§ **Task statement**:
Nothing left out, nothing added: return the full set of records.

╭─ Data records

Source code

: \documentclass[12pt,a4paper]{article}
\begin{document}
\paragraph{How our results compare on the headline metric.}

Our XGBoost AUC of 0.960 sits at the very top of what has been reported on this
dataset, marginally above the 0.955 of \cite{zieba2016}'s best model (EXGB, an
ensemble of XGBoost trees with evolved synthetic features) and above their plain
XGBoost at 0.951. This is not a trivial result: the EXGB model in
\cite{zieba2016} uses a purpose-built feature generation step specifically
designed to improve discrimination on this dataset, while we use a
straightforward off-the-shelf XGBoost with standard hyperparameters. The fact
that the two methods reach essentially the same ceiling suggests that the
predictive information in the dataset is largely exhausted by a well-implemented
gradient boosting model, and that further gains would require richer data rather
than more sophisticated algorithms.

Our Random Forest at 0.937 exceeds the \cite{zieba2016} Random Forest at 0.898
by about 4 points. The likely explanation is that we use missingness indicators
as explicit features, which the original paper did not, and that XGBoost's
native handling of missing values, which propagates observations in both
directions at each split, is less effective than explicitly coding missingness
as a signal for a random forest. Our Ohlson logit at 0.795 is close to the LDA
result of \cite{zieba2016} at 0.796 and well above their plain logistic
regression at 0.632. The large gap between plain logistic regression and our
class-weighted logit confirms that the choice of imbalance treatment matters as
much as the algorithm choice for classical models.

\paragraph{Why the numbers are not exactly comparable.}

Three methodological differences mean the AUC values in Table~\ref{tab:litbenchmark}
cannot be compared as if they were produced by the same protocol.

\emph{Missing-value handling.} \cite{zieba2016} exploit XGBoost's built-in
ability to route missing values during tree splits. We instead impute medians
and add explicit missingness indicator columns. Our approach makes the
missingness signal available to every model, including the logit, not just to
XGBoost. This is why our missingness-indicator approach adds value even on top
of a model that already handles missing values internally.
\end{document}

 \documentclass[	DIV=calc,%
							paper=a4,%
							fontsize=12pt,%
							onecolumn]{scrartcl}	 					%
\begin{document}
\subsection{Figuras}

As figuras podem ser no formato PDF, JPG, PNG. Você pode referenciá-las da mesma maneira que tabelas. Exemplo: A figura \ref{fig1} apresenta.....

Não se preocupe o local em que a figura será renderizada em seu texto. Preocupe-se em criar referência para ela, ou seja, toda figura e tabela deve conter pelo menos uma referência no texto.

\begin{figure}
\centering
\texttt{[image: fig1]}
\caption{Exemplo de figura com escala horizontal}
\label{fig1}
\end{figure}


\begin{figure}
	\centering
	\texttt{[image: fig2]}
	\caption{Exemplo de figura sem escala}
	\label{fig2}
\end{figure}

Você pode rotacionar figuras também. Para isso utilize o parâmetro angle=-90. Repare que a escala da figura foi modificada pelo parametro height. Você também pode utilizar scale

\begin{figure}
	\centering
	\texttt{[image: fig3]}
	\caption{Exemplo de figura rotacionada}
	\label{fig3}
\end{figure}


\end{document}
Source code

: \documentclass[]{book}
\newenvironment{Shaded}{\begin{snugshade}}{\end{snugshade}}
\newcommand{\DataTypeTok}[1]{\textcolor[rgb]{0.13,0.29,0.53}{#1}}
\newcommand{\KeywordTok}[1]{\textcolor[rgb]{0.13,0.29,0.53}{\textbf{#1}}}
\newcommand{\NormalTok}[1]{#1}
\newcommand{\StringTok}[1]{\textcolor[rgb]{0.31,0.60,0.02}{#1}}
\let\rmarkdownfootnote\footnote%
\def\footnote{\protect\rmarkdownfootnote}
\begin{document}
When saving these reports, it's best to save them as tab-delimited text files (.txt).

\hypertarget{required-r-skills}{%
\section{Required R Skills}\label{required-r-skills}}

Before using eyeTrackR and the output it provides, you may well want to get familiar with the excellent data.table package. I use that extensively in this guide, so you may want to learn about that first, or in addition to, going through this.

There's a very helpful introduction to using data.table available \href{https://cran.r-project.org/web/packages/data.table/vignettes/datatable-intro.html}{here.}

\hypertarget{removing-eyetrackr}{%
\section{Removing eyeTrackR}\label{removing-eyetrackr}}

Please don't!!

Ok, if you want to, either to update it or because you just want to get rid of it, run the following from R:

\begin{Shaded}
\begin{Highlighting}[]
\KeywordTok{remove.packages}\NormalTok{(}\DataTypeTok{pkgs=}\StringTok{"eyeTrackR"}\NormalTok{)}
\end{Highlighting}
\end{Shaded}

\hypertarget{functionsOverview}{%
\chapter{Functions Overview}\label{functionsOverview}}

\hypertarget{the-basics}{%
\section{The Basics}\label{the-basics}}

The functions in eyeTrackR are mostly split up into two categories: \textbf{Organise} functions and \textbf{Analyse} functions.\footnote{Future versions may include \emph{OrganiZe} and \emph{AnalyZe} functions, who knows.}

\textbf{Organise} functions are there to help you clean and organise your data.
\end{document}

╰─

§ **Task response**:
Source code

: \documentclass[12pt,a4paper]{article}
\begin{document}
\paragraph{How our results compare on the headline metric.}

Our XGBoost AUC of 0.960 sits at the very top of what has been reported on this
dataset, marginally above the 0.955 of \cite{zieba2016}'s best model (EXGB, an
ensemble of XGBoost trees with evolved synthetic features) and above their plain
XGBoost at 0.951. This is not a trivial result: the EXGB model in
\cite{zieba2016} uses a purpose-built feature generation step specifically
designed to improve discrimination on this dataset, while we use a
straightforward off-the-shelf XGBoost with standard hyperparameters. The fact
that the two methods reach essentially the same ceiling suggests that the
predictive information in the dataset is largely exhausted by a well-implemented
gradient boosting model, and that further gains would require richer data rather
than more sophisticated algorithms.

Our Random Forest at 0.937 exceeds the \cite{zieba2016} Random Forest at 0.898
by about 4 points. The likely explanation is that we use missingness indicators
as explicit features, which the original paper did not, and that XGBoost's
native handling of missing values, which propagates observations in both
directions at each split, is less effective than explicitly coding missingness
as a signal for a random forest. Our Ohlson logit at 0.795 is close to the LDA
result of \cite{zieba2016} at 0.796 and well above their plain logistic
regression at 0.632. The large gap between plain logistic regression and our
class-weighted logit confirms that the choice of imbalance treatment matters as
much as the algorithm choice for classical models.

\paragraph{Why the numbers are not exactly comparable.}

Three methodological differences mean the AUC values in Table~\ref{tab:litbenchmark}
cannot be compared as if they were produced by the same protocol.

\emph{Missing-value handling.} \cite{zieba2016} exploit XGBoost's built-in
ability to route missing values during tree splits. We instead impute medians
and add explicit missingness indicator columns. Our approach makes the
missingness signal available to every model, including the logit, not just to
XGBoost. This is why our missingness-indicator approach adds value even on top
of a model that already handles missing values internally.
\end{document}

 \documentclass[	DIV=calc,%
							paper=a4,%
							fontsize=12pt,%
							onecolumn]{scrartcl}	 					%
\begin{document}
\subsection{Figuras}

As figuras podem ser no formato PDF, JPG, PNG. Você pode referenciá-las da mesma maneira que tabelas. Exemplo: A figura \ref{fig1} apresenta.....

Não se preocupe o local em que a figura será renderizada em seu texto. Preocupe-se em criar referência para ela, ou seja, toda figura e tabela deve conter pelo menos uma referência no texto.

\begin{figure}
\centering
\texttt{[image: fig1]}
\caption{Exemplo de figura com escala horizontal}
\label{fig1}
\end{figure}


\begin{figure}
	\centering
	\texttt{[image: fig2]}
	\caption{Exemplo de figura sem escala}
	\label{fig2}
\end{figure}

Você pode rotacionar figuras também. Para isso utilize o parâmetro angle=-90. Repare que a escala da figura foi modificada pelo parametro height. Você também pode utilizar scale

\begin{figure}
	\centering
	\texttt{[image: fig3]}
	\caption{Exemplo de figura rotacionada}
	\label{fig3}
\end{figure}


\end{document}
Source code

: \documentclass[]{book}
\newenvironment{Shaded}{\begin{snugshade}}{\end{snugshade}}
\newcommand{\DataTypeTok}[1]{\textcolor[rgb]{0.13,0.29,0.53}{#1}}
\newcommand{\KeywordTok}[1]{\textcolor[rgb]{0.13,0.29,0.53}{\textbf{#1}}}
\newcommand{\NormalTok}[1]{#1}
\newcommand{\StringTok}[1]{\textcolor[rgb]{0.31,0.60,0.02}{#1}}
\let\rmarkdownfootnote\footnote%
\def\footnote{\protect\rmarkdownfootnote}
\begin{document}
When saving these reports, it's best to save them as tab-delimited text files (.txt).

\hypertarget{required-r-skills}{%
\section{Required R Skills}\label{required-r-skills}}

Before using eyeTrackR and the output it provides, you may well want to get familiar with the excellent data.table package. I use that extensively in this guide, so you may want to learn about that first, or in addition to, going through this.

There's a very helpful introduction to using data.table available \href{https://cran.r-project.org/web/packages/data.table/vignettes/datatable-intro.html}{here.}

\hypertarget{removing-eyetrackr}{%
\section{Removing eyeTrackR}\label{removing-eyetrackr}}

Please don't!!

Ok, if you want to, either to update it or because you just want to get rid of it, run the following from R:

\begin{Shaded}
\begin{Highlighting}[]
\KeywordTok{remove.packages}\NormalTok{(}\DataTypeTok{pkgs=}\StringTok{"eyeTrackR"}\NormalTok{)}
\end{Highlighting}
\end{Shaded}

\hypertarget{functionsOverview}{%
\chapter{Functions Overview}\label{functionsOverview}}

\hypertarget{the-basics}{%
\section{The Basics}\label{the-basics}}

The functions in eyeTrackR are mostly split up into two categories: \textbf{Organise} functions and \textbf{Analyse} functions.\footnote{Future versions may include \emph{OrganiZe} and \emph{AnalyZe} functions, who knows.}

\textbf{Organise} functions are there to help you clean and organise your data.
\end{document}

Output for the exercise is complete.